Vaya por delante que, suceda lo que suceda a partir de las cinco de la tarde de hoy en el Palau Blaugrana, el Caja Segovia ha superado las mejores expectativas que el equipo había generado a principio de temporada, alcanzando un nivel de juego que le ha colocado como el primer equipo de los “terrestres”, codeándose con los “extraterrestres” como Barça, ElPozo, o Inter. Gane o pierda esta tarde, y hay más opciones de que suceda lo segundo que lo primero, el plantel de jugadores que dirige David Madrid podrá marcharse del Palau con la cabeza muy alta.
Pero… antes de que los agoreros salgan con el famoso “ya lo decía yo”, hay que jugar un partido de fútbol sala, ante un rival poderoso, y rearmado de moral después del 7-2 del pasado viernes, por más que durante algunos momentos de la primera parte del encuentro, con el 0-1 en el electrónico, al conjunto de Marc Carmona se le vieran las costuras, y estuviera cerca de encajar el segundo gol en contra antes de que Sergio Lozano demostrara al mundo del fútbol sala que el presente es todo suyo.
Que en el segundo encuentro de la serie al Caja Segovia no le salieron bien las cosas es algo tan evidente como el 7-2 que reflejó el marcador final. Por eso el trabajo que el cuerpo técnico realizó ayer con la plantilla tuvo más que ver con el aspecto mental que con el físico y técnico. Saber relativizar un marcador tan desfavorable, dándole el valor real que tiene, puesto que la semifinal está empatada a uno, se antoja vital para un Caja que, a nivel táctico, también ha de mejorar su nivel de juego para conseguir superar la fuerte presión en primera línea que con seguridad volverá a ejercer el FC Barcelona, sabedor de que si consigue llevar el partido al terreno físico, impidiendo al Caja protegerse con el balón, tendrá mucho ganado.
Incidir en los detalles positivos que mostró el equipo en el Palau también ha sido tarea del cuerpo técnico. El Caja sobrevivió a una primera parte muy intensa del Barça, supo ponerse por delante, y dispuso de buenas opciones para haber marcado más goles. Tras el descanso, la acción clave del encuentro llegó con la falta no pitada sobre Fabián que dio origen al 4-2 y a unos minutos de desquiciamiento general que fueron aprovechados por el Barça para marcharse en el electrónico y asegurarse la victoria. Evitar pensar en las decisiones arbitrales, y centrarse solamente en el encuentro será la principal tarea de un grupo de jugadores que no quieren terminar la fiesta deportiva en la que han conseguido convertir la temporada.

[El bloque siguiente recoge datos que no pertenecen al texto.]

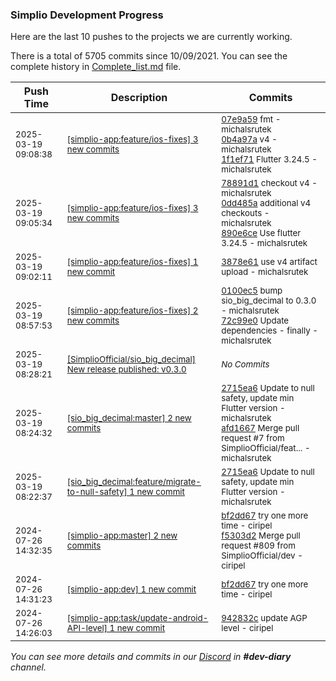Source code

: 
### Simplio Development Progress

Here are the last 10 pushes to the projects we are currently working.

There is a total of 5705 commits since 10/09/2021. You can see the complete history in
 [Complete_list.md](Complete_list.md) file.

| Push Time | Description | Commits |
| --- | --- | --- |
| <sub>2025-03-19 09:08:38</sub> | <sub>[[simplio-app:feature/ios-fixes] 3 new commits](https://github.com/SimplioOfficial/simplio-app/compare/890e6ce94b72...1f1ef713111d)</sub> | <sub>[07e9a59](https://github.com/SimplioOfficial/simplio-app/commit/07e9a598cd010efb0253dd601261bcc5cd84d0a2) fmt - michalsrutek<br>[0b4a97a](https://github.com/SimplioOfficial/simplio-app/commit/0b4a97a51912834ab88fa377dbaf69871aca35aa) v4 - michalsrutek<br>[1f1ef71](https://github.com/SimplioOfficial/simplio-app/commit/1f1ef713111d6aed64897046a101b8c06843923a) Flutter 3.24.5 - michalsrutek</sub> |
| <sub>2025-03-19 09:05:34</sub> | <sub>[[simplio-app:feature/ios-fixes] 3 new commits](https://github.com/SimplioOfficial/simplio-app/compare/3878e616ead4...890e6ce94b72)</sub> | <sub>[78891d1](https://github.com/SimplioOfficial/simplio-app/commit/78891d1919bccb185d06c7133fa5795b3b64b50c) checkout v4 - michalsrutek<br>[0dd485a](https://github.com/SimplioOfficial/simplio-app/commit/0dd485ad643908fe4f543915ccfe467fed149ecd) additional v4 checkouts - michalsrutek<br>[890e6ce](https://github.com/SimplioOfficial/simplio-app/commit/890e6ce94b72857a650f3dd84598fb7fb8332a33) Use flutter 3.24.5 - michalsrutek</sub> |
| <sub>2025-03-19 09:02:11</sub> | <sub>[[simplio-app:feature/ios-fixes] 1 new commit](https://github.com/SimplioOfficial/simplio-app/commit/3878e616ead4c4fc8b429b003af026ff620f1db6)</sub> | <sub>[3878e61](https://github.com/SimplioOfficial/simplio-app/commit/3878e616ead4c4fc8b429b003af026ff620f1db6) use v4 artifact upload - michalsrutek</sub> |
| <sub>2025-03-19 08:57:53</sub> | <sub>[[simplio-app:feature/ios-fixes] 2 new commits](https://github.com/SimplioOfficial/simplio-app/compare/0100ec5168e8^...72c99e056874)</sub> | <sub>[0100ec5](https://github.com/SimplioOfficial/simplio-app/commit/0100ec5168e8df142b6eecbada4699dd19fe1f72) bump sio_big_decimal to 0.3.0 - michalsrutek<br>[72c99e0](https://github.com/SimplioOfficial/simplio-app/commit/72c99e056874af39c99c59c8441d77afb9bea9a5) Update dependencies - finally - michalsrutek</sub> |
| <sub>2025-03-19 08:28:21</sub> | <sub>[[SimplioOfficial/sio_big_decimal] New release published: v0.3.0](https://github.com/SimplioOfficial/sio_big_decimal/releases/tag/v0.3.0)</sub> | <sub>_No Commits_</sub> |
| <sub>2025-03-19 08:24:32</sub> | <sub>[[sio_big_decimal:master] 2 new commits](https://github.com/SimplioOfficial/sio_big_decimal/compare/b1c1100563dc...afd166722ac1)</sub> | <sub>[2715ea6](https://github.com/SimplioOfficial/sio_big_decimal/commit/2715ea65e35dd79ea4eaa23bf89f258a975cc2cd) Update to null safety, update min Flutter version - michalsrutek<br>[afd1667](https://github.com/SimplioOfficial/sio_big_decimal/commit/afd166722ac13f64f213460c9d642cf222232c67) Merge pull request #7 from SimplioOfficial/feat... - michalsrutek</sub> |
| <sub>2025-03-19 08:22:37</sub> | <sub>[[sio_big_decimal:feature/migrate-to-null-safety] 1 new commit](https://github.com/SimplioOfficial/sio_big_decimal/commit/2715ea65e35dd79ea4eaa23bf89f258a975cc2cd)</sub> | <sub>[2715ea6](https://github.com/SimplioOfficial/sio_big_decimal/commit/2715ea65e35dd79ea4eaa23bf89f258a975cc2cd) Update to null safety, update min Flutter version - michalsrutek</sub> |
| <sub>2024-07-26 14:32:35</sub> | <sub>[[simplio-app:master] 2 new commits](https://github.com/SimplioOfficial/simplio-app/compare/b06ff28b4043...f5303d2464d5)</sub> | <sub>[bf2dd67](https://github.com/SimplioOfficial/simplio-app/commit/bf2dd67d5a9f28eeeefc49150d9920ee78d51283) try one more time - ciripel<br>[f5303d2](https://github.com/SimplioOfficial/simplio-app/commit/f5303d2464d5bb1599c3671b306571cf13de09db) Merge pull request #809 from SimplioOfficial/dev - ciripel</sub> |
| <sub>2024-07-26 14:31:23</sub> | <sub>[[simplio-app:dev] 1 new commit](https://github.com/SimplioOfficial/simplio-app/commit/bf2dd67d5a9f28eeeefc49150d9920ee78d51283)</sub> | <sub>[bf2dd67](https://github.com/SimplioOfficial/simplio-app/commit/bf2dd67d5a9f28eeeefc49150d9920ee78d51283) try one more time - ciripel</sub> |
| <sub>2024-07-26 14:26:03</sub> | <sub>[[simplio-app:task/update-android-API-level] 1 new commit](https://github.com/SimplioOfficial/simplio-app/commit/942832c3529170ba5c756e78e66a6cd98276941f)</sub> | <sub>[942832c](https://github.com/SimplioOfficial/simplio-app/commit/942832c3529170ba5c756e78e66a6cd98276941f) update AGP level - ciripel</sub> |

_You can see more details and commits in our [Discord](https://discord.gg/aKhjuwZmdP) in **#dev-diary** channel._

Además, el Caja volverá a estar acompañado en la grada, porque de nuevo un autocar de aficionados se desplazará a primera hora de la mañana hacia la Ciudad Condal para volver a demostrar al equipo que su trabajo en la cancha encontrará eco en la grada. Al cierre de esta edición, aún quedaban plazas libres en el autocar, por lo que a las ocho de la mañana cualquier interesado en asistir al partido podrá hacerlo con un coste de 30 euros, 15 por el desplazamiento, y otros 15 por la entrada. El esfuerzo será mayúsculo, pero el premio, la final por el título, merece la pena.